YOUR INSTRUCTIONS:
Please copy all of the entries exactly, but drop every picture.
══════════════════════════════
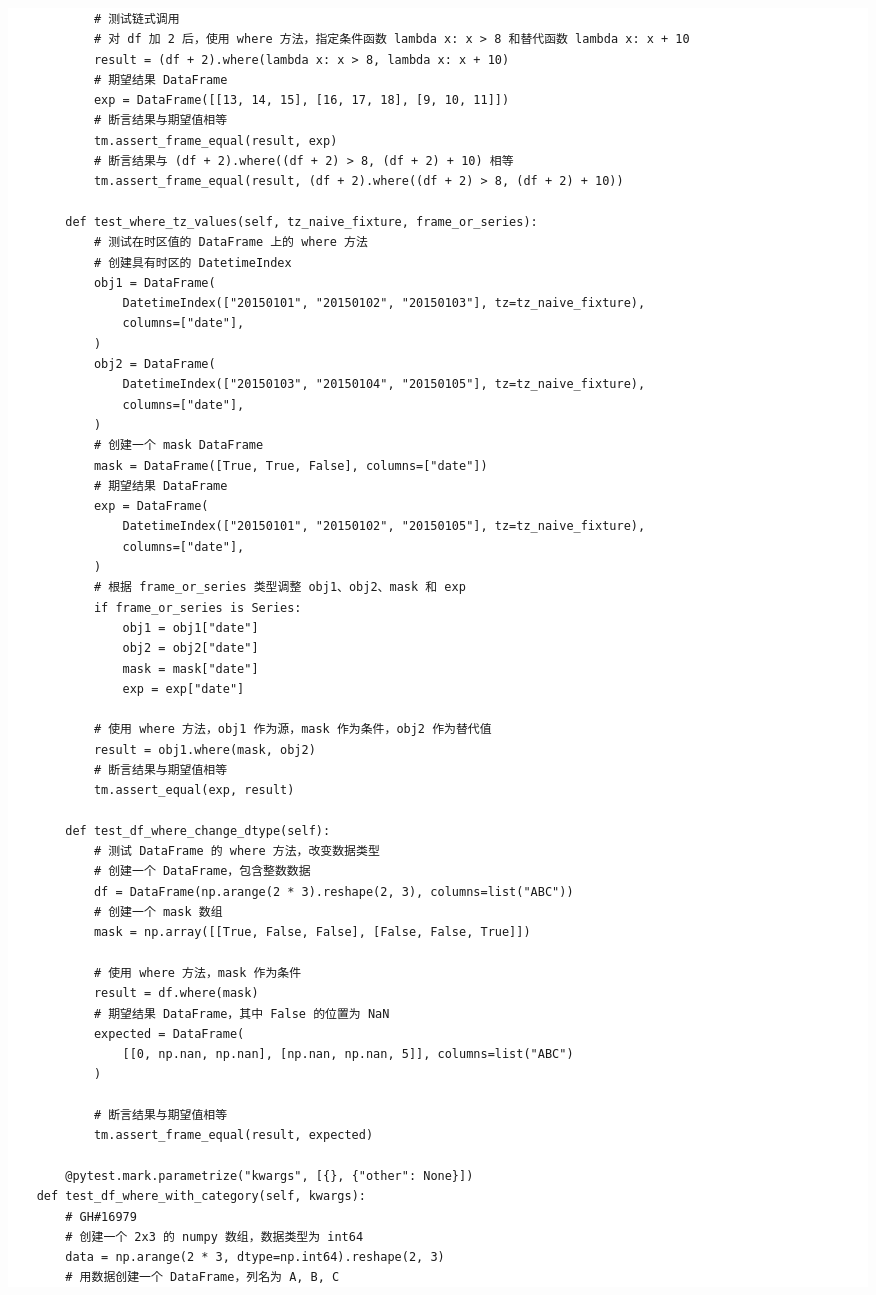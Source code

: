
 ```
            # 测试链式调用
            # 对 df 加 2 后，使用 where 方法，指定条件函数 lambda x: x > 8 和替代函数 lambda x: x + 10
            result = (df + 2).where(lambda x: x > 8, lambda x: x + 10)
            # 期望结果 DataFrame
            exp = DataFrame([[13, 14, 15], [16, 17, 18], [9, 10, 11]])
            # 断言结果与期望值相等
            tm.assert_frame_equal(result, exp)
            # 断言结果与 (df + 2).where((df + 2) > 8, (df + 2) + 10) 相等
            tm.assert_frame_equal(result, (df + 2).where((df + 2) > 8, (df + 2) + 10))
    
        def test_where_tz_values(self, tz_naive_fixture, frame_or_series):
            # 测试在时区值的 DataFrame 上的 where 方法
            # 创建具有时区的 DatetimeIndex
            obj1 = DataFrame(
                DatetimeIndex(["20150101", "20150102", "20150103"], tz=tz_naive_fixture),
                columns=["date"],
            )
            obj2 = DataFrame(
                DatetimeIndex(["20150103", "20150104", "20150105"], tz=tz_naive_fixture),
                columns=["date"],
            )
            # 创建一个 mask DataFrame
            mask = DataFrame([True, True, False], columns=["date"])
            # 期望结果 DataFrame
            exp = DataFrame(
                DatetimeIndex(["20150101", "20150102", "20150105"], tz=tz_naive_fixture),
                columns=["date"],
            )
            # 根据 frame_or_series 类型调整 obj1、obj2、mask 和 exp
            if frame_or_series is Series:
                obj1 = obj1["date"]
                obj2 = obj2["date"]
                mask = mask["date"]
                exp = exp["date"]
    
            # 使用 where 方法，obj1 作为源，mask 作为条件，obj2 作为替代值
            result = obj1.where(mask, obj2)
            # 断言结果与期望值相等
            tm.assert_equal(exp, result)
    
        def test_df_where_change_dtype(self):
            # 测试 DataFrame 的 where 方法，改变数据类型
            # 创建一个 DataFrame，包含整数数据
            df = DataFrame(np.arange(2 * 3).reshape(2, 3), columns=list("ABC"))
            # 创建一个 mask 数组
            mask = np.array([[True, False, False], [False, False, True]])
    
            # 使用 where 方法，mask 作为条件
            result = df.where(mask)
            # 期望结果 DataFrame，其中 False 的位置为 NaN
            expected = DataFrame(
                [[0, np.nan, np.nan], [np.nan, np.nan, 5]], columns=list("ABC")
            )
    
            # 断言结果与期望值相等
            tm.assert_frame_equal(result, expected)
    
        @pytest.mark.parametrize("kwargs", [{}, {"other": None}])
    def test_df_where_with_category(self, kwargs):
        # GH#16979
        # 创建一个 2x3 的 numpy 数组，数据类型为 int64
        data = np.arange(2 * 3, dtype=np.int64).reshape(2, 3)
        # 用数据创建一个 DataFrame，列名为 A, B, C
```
══════════════════════════════
REPLY:
Source code

:
 ```
            # 测试链式调用
            # 对 df 加 2 后，使用 where 方法，指定条件函数 lambda x: x > 8 和替代函数 lambda x: x + 10
            result = (df + 2).where(lambda x: x > 8, lambda x: x + 10)
            # 期望结果 DataFrame
            exp = DataFrame([[13, 14, 15], [16, 17, 18], [9, 10, 11]])
            # 断言结果与期望值相等
            tm.assert_frame_equal(result, exp)
            # 断言结果与 (df + 2).where((df + 2) > 8, (df + 2) + 10) 相等
            tm.assert_frame_equal(result, (df + 2).where((df + 2) > 8, (df + 2) + 10))
    
        def test_where_tz_values(self, tz_naive_fixture, frame_or_series):
            # 测试在时区值的 DataFrame 上的 where 方法
            # 创建具有时区的 DatetimeIndex
            obj1 = DataFrame(
                DatetimeIndex(["20150101", "20150102", "20150103"], tz=tz_naive_fixture),
                columns=["date"],
            )
            obj2 = DataFrame(
                DatetimeIndex(["20150103", "20150104", "20150105"], tz=tz_naive_fixture),
                columns=["date"],
            )
            # 创建一个 mask DataFrame
            mask = DataFrame([True, True, False], columns=["date"])
            # 期望结果 DataFrame
            exp = DataFrame(
                DatetimeIndex(["20150101", "20150102", "20150105"], tz=tz_naive_fixture),
                columns=["date"],
            )
            # 根据 frame_or_series 类型调整 obj1、obj2、mask 和 exp
            if frame_or_series is Series:
                obj1 = obj1["date"]
                obj2 = obj2["date"]
                mask = mask["date"]
                exp = exp["date"]
    
            # 使用 where 方法，obj1 作为源，mask 作为条件，obj2 作为替代值
            result = obj1.where(mask, obj2)
            # 断言结果与期望值相等
            tm.assert_equal(exp, result)
    
        def test_df_where_change_dtype(self):
            # 测试 DataFrame 的 where 方法，改变数据类型
            # 创建一个 DataFrame，包含整数数据
            df = DataFrame(np.arange(2 * 3).reshape(2, 3), columns=list("ABC"))
            # 创建一个 mask 数组
            mask = np.array([[True, False, False], [False, False, True]])
    
            # 使用 where 方法，mask 作为条件
            result = df.where(mask)
            # 期望结果 DataFrame，其中 False 的位置为 NaN
            expected = DataFrame(
                [[0, np.nan, np.nan], [np.nan, np.nan, 5]], columns=list("ABC")
            )
    
            # 断言结果与期望值相等
            tm.assert_frame_equal(result, expected)
    
        @pytest.mark.parametrize("kwargs", [{}, {"other": None}])
    def test_df_where_with_category(self, kwargs):
        # GH#16979
        # 创建一个 2x3 的 numpy 数组，数据类型为 int64
        data = np.arange(2 * 3, dtype=np.int64).reshape(2, 3)
        # 用数据创建一个 DataFrame，列名为 A, B, C
```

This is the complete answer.